In the second method (see FIG. 2), use is made of a calender or mangle comprising a hard bowl or roller 16 working against a bowl or roller 17 covered with moderately soft rubber, e.g. 34 B5. degrees hardness of thickness about one sixteenth of an inch. A continuous sheet of thin aluminium foil 11 is coated on one face with a thin layer of the adhesive 18 by being drawn through the roll-coater mechanism 19 with doctor knife attachment 20 and is then fed into the calender or mangle together with the fabric to be coated 12 which is also in continuous length. The uncoated face of the aluminium foil is in contact with the rubber-coated bowl or roller 17 of the calender or mangle, the coated face of the foil is in contact with one face of the fabric, and the other face of the fabric is in contact with the hard bowl or roller 16 of the calender or mangle.
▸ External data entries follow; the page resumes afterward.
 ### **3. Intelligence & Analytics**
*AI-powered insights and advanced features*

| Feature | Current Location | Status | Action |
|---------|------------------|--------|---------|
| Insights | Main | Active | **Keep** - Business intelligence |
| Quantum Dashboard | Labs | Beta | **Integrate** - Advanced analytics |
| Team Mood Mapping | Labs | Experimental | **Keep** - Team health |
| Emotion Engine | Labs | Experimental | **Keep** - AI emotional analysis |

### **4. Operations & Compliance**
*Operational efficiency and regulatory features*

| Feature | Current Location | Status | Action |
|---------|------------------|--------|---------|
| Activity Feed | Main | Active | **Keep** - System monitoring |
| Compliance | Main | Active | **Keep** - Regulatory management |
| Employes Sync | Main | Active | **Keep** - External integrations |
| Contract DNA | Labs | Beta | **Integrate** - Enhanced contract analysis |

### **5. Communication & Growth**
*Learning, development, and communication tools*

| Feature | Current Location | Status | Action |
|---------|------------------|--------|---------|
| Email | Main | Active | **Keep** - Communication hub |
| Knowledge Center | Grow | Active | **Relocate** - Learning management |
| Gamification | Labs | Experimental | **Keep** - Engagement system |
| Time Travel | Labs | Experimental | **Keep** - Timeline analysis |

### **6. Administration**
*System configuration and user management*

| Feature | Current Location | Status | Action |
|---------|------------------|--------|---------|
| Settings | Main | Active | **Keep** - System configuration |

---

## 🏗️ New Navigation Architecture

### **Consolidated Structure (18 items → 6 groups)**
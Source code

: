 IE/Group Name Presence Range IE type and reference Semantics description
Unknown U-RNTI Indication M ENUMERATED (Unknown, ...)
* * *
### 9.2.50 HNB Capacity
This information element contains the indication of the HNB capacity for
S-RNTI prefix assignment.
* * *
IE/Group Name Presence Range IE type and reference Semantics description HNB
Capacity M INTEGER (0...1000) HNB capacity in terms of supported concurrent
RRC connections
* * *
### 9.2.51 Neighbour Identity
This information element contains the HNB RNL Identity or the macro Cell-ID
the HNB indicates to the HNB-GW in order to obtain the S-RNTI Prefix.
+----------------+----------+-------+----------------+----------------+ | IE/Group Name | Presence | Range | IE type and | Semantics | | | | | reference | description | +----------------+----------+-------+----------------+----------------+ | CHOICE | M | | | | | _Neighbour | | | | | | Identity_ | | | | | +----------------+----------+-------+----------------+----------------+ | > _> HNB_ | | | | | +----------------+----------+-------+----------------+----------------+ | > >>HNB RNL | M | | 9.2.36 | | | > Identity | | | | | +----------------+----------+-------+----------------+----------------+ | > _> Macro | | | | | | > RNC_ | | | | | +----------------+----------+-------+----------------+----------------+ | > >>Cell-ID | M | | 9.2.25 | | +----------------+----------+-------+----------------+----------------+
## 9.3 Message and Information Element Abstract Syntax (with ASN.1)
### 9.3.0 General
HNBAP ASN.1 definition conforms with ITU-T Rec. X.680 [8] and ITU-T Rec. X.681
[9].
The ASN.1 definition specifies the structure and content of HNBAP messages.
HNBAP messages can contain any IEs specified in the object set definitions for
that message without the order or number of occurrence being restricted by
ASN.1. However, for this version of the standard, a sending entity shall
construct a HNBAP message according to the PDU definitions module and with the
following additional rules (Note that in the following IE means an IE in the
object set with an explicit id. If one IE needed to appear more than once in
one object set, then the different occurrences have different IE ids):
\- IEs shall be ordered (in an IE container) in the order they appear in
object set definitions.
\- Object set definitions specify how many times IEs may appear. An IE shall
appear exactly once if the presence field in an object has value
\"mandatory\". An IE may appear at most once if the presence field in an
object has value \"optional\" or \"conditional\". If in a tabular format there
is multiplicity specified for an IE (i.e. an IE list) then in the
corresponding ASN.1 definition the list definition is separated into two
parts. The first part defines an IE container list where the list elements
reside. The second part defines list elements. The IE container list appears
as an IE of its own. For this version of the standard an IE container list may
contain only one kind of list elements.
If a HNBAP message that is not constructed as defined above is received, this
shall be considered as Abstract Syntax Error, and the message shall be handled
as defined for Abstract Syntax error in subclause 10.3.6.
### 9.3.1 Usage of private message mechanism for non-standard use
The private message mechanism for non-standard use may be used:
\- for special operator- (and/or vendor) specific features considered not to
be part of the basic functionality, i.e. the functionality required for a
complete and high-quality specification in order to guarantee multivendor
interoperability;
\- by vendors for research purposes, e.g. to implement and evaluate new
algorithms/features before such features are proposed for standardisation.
If desired, the hard bowl or roller of the calender or mangle may be heated (for example by feeding steam thereto) to assist in fixing the adhesive. After passing through the calender or mangle, the coated fabric may be subjected to any drying or other after treatment necessary to fix the adhesive.

In the third method (see FIG. 3), use is made of a calender or mangle comprising two hard bowls or rollers 16 Working against each other. An endless belt 21 of moderately soft rubber, e.g. 34 B.S. degrees hardness of thickness about one thirty second of an inch passes over one of the hard bowls 16 so that the rubber belt passes through the nip in the calender or mangle, the rubber belt being tensioned by a third hard bowl 22. A continuous sheet of thin aluminium foil 11 is coated on one face with a thin layer of the adhesive 18 by means of the floating knife coater assembly 23 and is then fed into the calender or mangle together with the fabric to be coated 12 which is also in continuous length. The uncoated face of the aluminium foil is in contact with the endless belt of rubber 21, the coated face of the foil is in contact with one face of the fabric, and the other face of the fabric is in contact with the uncovered hard bowl or roller of the calender or mangle. If desired, the hard bowl or roller of the calender or mangle may be heated, for example by steam to assist in fixing the adhesive. After passing through the calender or mangle, the coated fabric may be subjected to any drying or other after treatment necessary to fix the adhesive.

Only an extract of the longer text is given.